Indian and Chinese military commanders made progress in talks on Wednesday to defuse a standoff along their disputed border in the western Himalayas after pulling back some troops in confidence-building gestures, Indian government officials said.

Hundreds of soldiers have been ranged against each other in the remote snow desert of Ladakh since April in the most serious border flare-ups for years after Chinese patrols advanced into what India deems its side of the de facto border, Indian officials say.
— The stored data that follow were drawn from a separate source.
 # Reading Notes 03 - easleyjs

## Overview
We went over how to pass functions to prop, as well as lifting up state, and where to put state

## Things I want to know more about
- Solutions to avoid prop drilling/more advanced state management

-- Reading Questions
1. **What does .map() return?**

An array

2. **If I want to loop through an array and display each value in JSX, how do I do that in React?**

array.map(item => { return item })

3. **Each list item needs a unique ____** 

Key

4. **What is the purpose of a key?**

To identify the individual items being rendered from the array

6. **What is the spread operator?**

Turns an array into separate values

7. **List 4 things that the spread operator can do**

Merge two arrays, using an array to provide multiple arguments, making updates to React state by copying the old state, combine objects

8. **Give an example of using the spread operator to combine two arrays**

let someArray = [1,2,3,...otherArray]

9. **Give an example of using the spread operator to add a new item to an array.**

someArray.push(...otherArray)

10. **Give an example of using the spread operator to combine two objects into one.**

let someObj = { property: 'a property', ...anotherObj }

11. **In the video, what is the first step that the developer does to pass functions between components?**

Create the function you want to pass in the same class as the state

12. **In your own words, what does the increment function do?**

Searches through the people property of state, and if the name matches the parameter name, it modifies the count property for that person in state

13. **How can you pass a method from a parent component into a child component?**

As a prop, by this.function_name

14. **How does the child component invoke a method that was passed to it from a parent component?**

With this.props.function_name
China claims the territory to be its own and has objected to the Indian construction of roads in the area.

The two sides made headway in their talks on Wednesday, officials in Delhi said, speaking on the condition of anonymity because of the sensitivity of the situation.




After weeks of tension including an incident in which patrolling soldiers from the two sides came to blows on the banks of Pangong Lake, resulting in injuries, friction has eased somewhat, one of the Indian officials said.

The two armies have since thinned out some forces in a positive signal but soldiers, tanks and other armoured carriers remained heavily deployed in the high-altitude region, the official said.

“There has been some kind of disengagement, there will be more talks to resolve this over the next days, it could be weeks even,” the official said. Another Indian official said the Chinese military had moved back some tents and vehicles from the forward areas but there was still a large presence.



China’s state-run Global Times quoted Foreign Ministry spokeswoman Hua Chunying as saying the two countries were communicating through diplomatic and military channels over issues concerning the border and that a “positive consensus” has been reached. It did not elaborate.

India and China fought a brief border war in 1962 and have not been able to settle their border despite two decades of talks. Both claim thousands of kilometres of territory and patrols along the undemarcated Line of Actual Control – the de-facto border – often run into each other, leading to tensions.